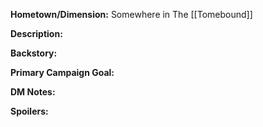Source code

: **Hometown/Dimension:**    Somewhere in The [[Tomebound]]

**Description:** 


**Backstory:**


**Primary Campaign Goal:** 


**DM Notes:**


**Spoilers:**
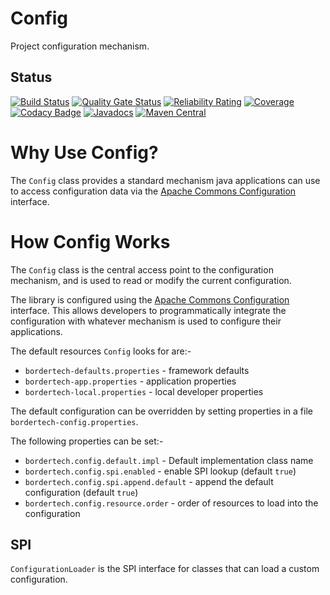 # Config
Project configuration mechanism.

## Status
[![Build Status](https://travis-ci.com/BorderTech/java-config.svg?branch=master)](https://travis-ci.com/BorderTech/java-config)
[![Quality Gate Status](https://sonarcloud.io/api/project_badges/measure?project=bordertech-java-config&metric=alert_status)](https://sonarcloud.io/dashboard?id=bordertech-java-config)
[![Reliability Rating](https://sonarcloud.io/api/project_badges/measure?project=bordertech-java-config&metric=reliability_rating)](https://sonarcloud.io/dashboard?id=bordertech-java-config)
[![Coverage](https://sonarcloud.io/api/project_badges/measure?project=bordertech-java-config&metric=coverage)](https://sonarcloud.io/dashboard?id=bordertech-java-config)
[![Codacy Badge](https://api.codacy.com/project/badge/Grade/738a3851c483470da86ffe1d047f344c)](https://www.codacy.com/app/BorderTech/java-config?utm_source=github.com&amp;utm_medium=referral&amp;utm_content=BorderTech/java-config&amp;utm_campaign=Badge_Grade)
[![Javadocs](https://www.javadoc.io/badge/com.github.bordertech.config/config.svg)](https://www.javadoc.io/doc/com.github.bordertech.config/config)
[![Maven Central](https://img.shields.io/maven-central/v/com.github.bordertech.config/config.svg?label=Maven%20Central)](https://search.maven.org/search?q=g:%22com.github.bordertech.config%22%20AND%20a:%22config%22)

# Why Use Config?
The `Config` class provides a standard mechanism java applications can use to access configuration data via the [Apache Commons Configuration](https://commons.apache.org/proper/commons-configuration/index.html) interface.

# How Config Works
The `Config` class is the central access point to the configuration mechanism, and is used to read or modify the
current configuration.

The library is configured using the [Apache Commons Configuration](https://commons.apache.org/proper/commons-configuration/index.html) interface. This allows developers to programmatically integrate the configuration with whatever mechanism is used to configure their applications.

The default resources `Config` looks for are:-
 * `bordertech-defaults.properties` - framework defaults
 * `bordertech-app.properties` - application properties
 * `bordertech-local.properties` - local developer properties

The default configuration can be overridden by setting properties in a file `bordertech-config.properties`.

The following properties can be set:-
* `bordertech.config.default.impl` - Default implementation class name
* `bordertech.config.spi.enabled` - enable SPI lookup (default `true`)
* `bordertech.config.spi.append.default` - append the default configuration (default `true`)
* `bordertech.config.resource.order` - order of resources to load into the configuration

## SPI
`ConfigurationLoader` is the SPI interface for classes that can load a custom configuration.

——

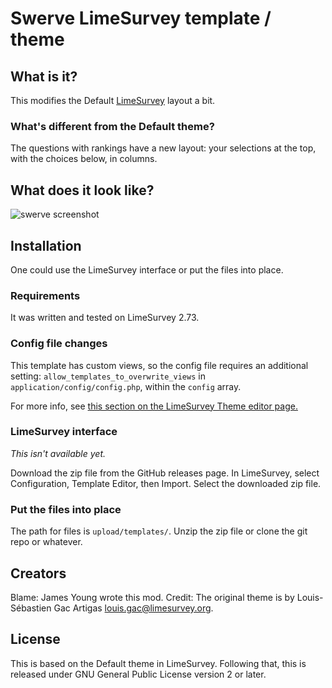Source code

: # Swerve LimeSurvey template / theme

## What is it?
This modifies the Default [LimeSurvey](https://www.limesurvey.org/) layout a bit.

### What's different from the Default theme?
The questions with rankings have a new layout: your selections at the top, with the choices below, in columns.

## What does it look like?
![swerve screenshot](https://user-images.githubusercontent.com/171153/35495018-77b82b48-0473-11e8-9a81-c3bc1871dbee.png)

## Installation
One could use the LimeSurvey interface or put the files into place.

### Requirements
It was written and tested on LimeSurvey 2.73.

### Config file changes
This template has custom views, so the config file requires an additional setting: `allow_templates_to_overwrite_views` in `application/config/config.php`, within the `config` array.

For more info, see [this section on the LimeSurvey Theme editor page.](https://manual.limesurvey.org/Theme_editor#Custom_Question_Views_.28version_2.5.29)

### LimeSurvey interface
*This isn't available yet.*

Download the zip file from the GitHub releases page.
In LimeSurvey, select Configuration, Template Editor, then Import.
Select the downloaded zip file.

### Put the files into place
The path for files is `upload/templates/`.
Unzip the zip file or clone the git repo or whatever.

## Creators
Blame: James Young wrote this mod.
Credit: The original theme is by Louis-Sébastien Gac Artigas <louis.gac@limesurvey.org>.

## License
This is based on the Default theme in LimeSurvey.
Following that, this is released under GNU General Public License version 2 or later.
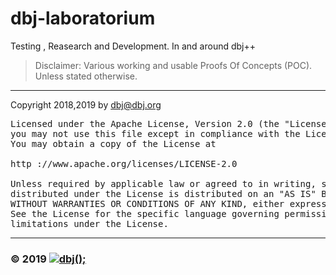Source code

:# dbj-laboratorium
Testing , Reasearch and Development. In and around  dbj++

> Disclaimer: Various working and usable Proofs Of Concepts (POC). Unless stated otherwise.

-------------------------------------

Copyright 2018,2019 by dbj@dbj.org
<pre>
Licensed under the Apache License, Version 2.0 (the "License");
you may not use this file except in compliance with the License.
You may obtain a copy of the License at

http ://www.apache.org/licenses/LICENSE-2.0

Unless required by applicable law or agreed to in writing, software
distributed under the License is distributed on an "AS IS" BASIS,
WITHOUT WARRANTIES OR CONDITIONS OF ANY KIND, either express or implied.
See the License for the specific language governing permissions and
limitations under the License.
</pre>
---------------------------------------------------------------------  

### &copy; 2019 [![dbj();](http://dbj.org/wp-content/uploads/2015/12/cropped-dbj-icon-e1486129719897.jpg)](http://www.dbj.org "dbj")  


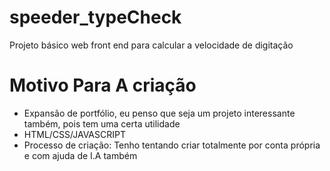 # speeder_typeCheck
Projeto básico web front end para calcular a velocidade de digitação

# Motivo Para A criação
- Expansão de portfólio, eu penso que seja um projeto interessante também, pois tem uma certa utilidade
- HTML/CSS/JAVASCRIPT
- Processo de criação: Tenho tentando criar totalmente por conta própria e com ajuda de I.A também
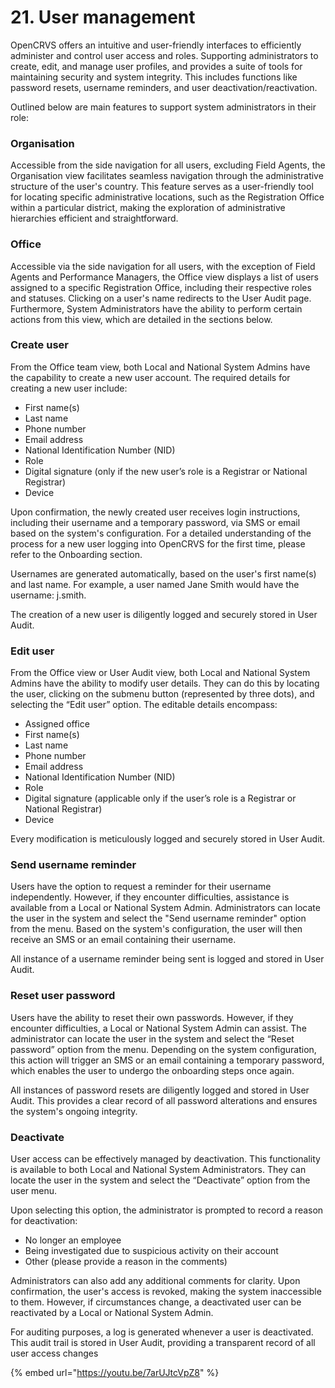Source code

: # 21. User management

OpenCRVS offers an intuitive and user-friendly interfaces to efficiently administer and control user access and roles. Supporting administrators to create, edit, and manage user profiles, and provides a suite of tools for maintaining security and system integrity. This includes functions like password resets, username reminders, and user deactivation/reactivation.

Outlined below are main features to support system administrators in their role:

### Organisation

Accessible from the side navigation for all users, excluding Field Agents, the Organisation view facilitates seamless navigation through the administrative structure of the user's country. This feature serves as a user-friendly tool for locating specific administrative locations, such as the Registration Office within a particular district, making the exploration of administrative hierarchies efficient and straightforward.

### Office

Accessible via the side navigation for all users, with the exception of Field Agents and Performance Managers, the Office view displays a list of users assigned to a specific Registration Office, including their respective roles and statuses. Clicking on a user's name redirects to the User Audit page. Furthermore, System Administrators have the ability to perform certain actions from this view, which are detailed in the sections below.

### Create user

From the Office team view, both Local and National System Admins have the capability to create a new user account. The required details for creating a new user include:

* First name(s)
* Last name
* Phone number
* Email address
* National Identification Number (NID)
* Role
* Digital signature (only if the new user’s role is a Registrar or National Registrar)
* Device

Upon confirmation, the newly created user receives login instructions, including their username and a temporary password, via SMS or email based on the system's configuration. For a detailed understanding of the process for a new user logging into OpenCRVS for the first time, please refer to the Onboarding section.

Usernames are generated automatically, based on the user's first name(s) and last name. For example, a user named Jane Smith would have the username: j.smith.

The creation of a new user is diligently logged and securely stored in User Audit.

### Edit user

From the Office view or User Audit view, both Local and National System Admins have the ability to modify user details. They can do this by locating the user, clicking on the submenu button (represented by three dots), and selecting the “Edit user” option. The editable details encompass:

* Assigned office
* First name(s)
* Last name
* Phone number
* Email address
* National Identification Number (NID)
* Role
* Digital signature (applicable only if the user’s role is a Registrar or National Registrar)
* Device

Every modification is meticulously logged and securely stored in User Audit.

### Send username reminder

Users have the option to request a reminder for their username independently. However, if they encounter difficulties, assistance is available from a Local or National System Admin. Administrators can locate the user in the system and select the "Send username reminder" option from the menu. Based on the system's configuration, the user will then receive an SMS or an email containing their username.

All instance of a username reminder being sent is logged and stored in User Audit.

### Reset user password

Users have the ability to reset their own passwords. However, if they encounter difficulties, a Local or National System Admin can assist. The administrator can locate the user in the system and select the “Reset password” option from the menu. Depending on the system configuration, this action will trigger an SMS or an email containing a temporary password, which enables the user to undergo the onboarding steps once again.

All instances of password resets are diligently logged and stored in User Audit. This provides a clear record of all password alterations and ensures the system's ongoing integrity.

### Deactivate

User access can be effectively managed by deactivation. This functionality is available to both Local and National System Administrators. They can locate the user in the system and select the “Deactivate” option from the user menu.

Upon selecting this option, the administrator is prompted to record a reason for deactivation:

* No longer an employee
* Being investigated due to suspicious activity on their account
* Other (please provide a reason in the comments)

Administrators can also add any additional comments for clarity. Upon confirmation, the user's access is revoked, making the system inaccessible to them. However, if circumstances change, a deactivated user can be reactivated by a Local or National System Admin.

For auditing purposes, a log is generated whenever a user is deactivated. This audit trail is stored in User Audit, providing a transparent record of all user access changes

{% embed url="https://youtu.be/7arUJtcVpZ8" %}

——

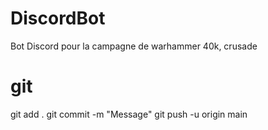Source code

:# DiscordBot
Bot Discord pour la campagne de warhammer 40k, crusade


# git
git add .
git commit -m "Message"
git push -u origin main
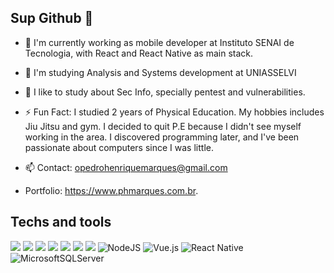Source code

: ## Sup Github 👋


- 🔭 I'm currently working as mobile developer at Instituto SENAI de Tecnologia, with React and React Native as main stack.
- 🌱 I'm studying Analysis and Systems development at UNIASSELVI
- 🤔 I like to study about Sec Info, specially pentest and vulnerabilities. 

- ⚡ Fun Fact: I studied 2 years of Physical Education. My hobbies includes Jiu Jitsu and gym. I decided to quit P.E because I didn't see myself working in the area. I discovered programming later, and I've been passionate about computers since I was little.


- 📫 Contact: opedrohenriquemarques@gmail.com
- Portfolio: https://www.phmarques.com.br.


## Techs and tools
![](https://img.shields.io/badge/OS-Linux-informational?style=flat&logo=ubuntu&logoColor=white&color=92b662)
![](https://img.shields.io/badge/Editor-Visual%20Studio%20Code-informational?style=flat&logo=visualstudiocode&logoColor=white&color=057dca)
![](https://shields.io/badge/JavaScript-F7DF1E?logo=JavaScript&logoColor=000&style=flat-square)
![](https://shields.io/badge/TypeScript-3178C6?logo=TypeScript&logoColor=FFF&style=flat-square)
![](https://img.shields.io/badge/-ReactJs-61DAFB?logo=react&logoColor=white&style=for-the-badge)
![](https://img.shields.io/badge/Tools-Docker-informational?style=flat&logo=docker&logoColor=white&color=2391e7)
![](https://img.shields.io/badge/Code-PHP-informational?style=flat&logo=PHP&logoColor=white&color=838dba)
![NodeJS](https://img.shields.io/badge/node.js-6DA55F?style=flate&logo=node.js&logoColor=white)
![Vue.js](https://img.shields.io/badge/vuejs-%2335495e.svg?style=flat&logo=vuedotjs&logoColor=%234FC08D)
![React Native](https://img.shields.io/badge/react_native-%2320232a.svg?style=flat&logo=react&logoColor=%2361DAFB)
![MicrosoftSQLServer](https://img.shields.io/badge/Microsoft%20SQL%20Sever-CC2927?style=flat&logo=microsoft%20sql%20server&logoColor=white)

——

Task requirements
Repeat exactly the lines above from the one with "The creation of" up to and including the one with "### Send username reminder". No other line belongs in the reply.

Solution for this task
The creation of a new user is diligently logged and securely stored in User Audit.

### Edit user

From the Office view or User Audit view, both Local and National System Admins have the ability to modify user details. They can do this by locating the user, clicking on the submenu button (represented by three dots), and selecting the “Edit user” option. The editable details encompass:

* Assigned office
* First name(s)
* Last name
* Phone number
* Email address
* National Identification Number (NID)
* Role
* Digital signature (applicable only if the user’s role is a Registrar or National Registrar)
* Device

Every modification is meticulously logged and securely stored in User Audit.

### Send username reminder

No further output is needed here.